Wer über Humor verfügt, ist den Anforderungen des Lebens in der Regel besser gewachsen. Der Friedhofsgärtner beispielsweise, der mir grinsend erzählte: „Ich musste fünf Kränze für eine Beerdigung machen, mit Schleifen. Auf der Grußschleife wollten alle den Text ‚Ruhe sanft‘ haben. Das fand ich gut, erspart mir ’ne Menge Arbeit, weil die ja alle einzeln mit Goldfolie geprägt werden. Und – wie ich die fünfte fertig hab’, lese ich, was ich gedruckt habe: ‚Ruhe saft‘ !“

Groß ist die Zahl der Anekdoten zum Thema, der „Dönekes“, wie man im Rheinland sagt: Erlebnisse, die man – nicht ohne rankende Ausschmückungen – in fröhlicher Runde zum Besten gibt. Bestatter und Pfarrer haben schon von Berufs wegen reichhaltige Erfahrung mit dem Tod und meistens auch ein entsprechendes Repertoire an Geschichten: „Da ist mir mal was passiert … !“ Und dann entwickeln sich die Storys weiter – was einem anderen passierte, deklariert man als selbst erfahren, nach oftmaligem Berichten können Dichtung und Wahrheit nicht mehr auseinandergehalten werden. Was soll’s, wenn die Stückchen munden ?

Die Anekdote erzählt Erlebtes oder Erfahrenes, auch Erfundenes, das sich ereignet haben könnte. Der Witz als knappe Beschreibung eines Geschehens oder einer Situation, als Spiel mit der Bedeutung von Wörtern und Sätzen oder auch als bildhafte Darstellung erheitert uns durch „Sinn im Unsinn“, durch Verbindung von nicht Zusammenpassendem, durch eine überraschende Wendung, durch die ironische Distanz zum menschlichen Schicksal.

Die Kulturhistorikerin Salcia Landmann erklärt die psychologischen Hintergründe, die den Witz zum Witz machen, und beruft sich dabei vor allem auf Sigmund Freud.

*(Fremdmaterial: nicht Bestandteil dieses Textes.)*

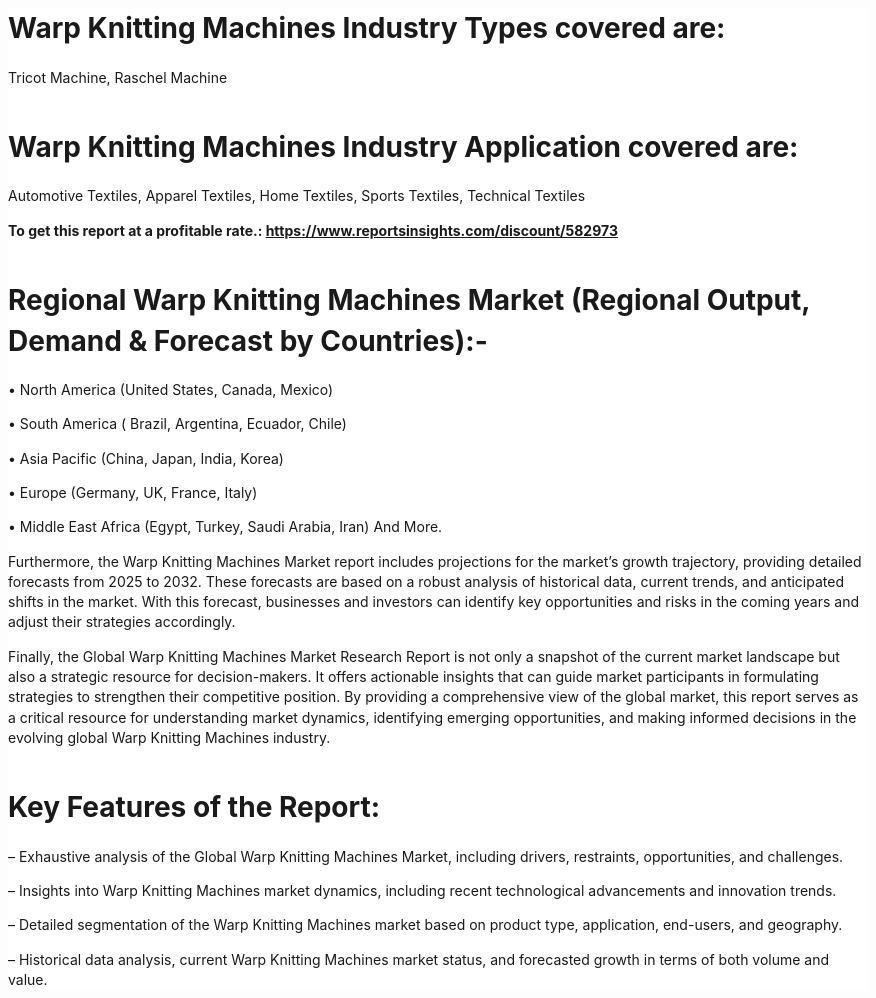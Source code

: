 
# <strong>Warp Knitting Machines Industry Types covered are:</strong>

Tricot Machine, Raschel Machine

# <strong>Warp Knitting Machines Industry Application covered are:</strong>

Automotive Textiles, Apparel Textiles, Home Textiles, Sports Textiles, Technical Textiles

<strong>To get this report at a profitable rate.: <a href=https://www.reportsinsights.com/discount/582973>https://www.reportsinsights.com/discount/582973</a></strong>

# <strong>Regional Warp Knitting Machines Market (Regional Output, Demand &amp; Forecast by Countries):-</strong>

• North America (United States, Canada, Mexico)

• South America ( Brazil, Argentina, Ecuador, Chile)

• Asia Pacific (China, Japan, India, Korea)

• Europe (Germany, UK, France, Italy)

• Middle East Africa (Egypt, Turkey, Saudi Arabia, Iran) And More.

Furthermore, the Warp Knitting Machines Market report includes projections for the market’s growth trajectory, providing detailed forecasts from 2025 to 2032. These forecasts are based on a robust analysis of historical data, current trends, and anticipated shifts in the market. With this forecast, businesses and investors can identify key opportunities and risks in the coming years and adjust their strategies accordingly.

Finally, the Global Warp Knitting Machines Market Research Report is not only a snapshot of the current market landscape but also a strategic resource for decision-makers. It offers actionable insights that can guide market participants in formulating strategies to strengthen their competitive position. By providing a comprehensive view of the global market, this report serves as a critical resource for understanding market dynamics, identifying emerging opportunities, and making informed decisions in the evolving global Warp Knitting Machines industry.

# <strong>Key Features of the Report:</strong>

– Exhaustive analysis of the Global Warp Knitting Machines Market, including drivers, restraints, opportunities, and challenges.

– Insights into Warp Knitting Machines market dynamics, including recent technological advancements and innovation trends.

– Detailed segmentation of the Warp Knitting Machines market based on product type, application, end-users, and geography.

– Historical data analysis, current Warp Knitting Machines market status, and forecasted growth in terms of both volume and value.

In dessen Methode der Traumanalyse erkennt auch Landmann den Schlüssel zum Verständnis des Witzes: „Witze, die sich mit der geistigen Entlastung durch kindliche Unlogik begnügen, nennt Freud ‚harmlose Witze‘. Witze jedoch, die mit dieser eigentümlichen Technik verbotene und verdrängte Tendenzen ans Tageslicht reißen, nennt Freud ‚tendenziöse Witze‘. Und er unterscheidet bei ihnen vier Varianten: 1. Die obszönen Witze. Sie ersetzen die nackte Zote, die in guter Gesellschaft nicht zugelassen ist. 2. Aggressive Witze. Hierher gehören natürlich auch alle politischen Witze. 3. Zynische Witze. Sie attackieren sonst unangefochtene Grundsätze. In ihrer schärfsten Herausforderung sind sie blasphemisch. 4. Skeptische Witze. Sie zweifeln überhaupt jede Möglichkeit der Erkenntnis an, negieren Wahrheitseinsicht also schon an der Wurzel. Um aber wirklich anzukommen, muss ein Witz auf Motiven beruhen, die sowohl dem Erzähler wie dem Zuhörer bekannt, geläufig und, womöglich, auch wichtig sind. Daher die Eignung der aktuellen Ereignisse für den Witz. Wo man erst lange erklären muss, wird ohnehin eine wesentliche Voraussetzung für die Wirkung des Witzes zerstört: mühelose Rezeption“ (Aufnahme).

Zu welcher Kategorie von Witz gehört wohl der folgende: Warum ist es sinnvoll, bei einem abstürzenden Flugzeug vorne zu sitzen ? – Dann kommt der Getränkewagen noch einmal vorbei. – Ist solch ein Witz noch akzeptabel oder überschreitet er die Grenze der Geschmacklosigkeit ? Die erste Auflage dieses Buches erschien im September 2001 … Nach den Terroranschlägen in New York wirkte dieser Witz ungewollt bösartig makaber. Warum erzählt man denn überhaupt so etwas ? Mit den Opfern von irgendwelchen Flugzeugabstürzen will gewiss niemand tauschen. Aber jeder, der sich auf eine Flugreise begibt, setzt sich einem Risiko aus. Und wenn man es schon nicht verdrängen kann, so macht man sich wenigstens darüber lustig, um gleichsam durch eine magische Beschwörung des Negativen das Positive zu erreichen. Schließlich wünscht man einander auch „Hals- und Beinbruch“ und meint das Gegenteil.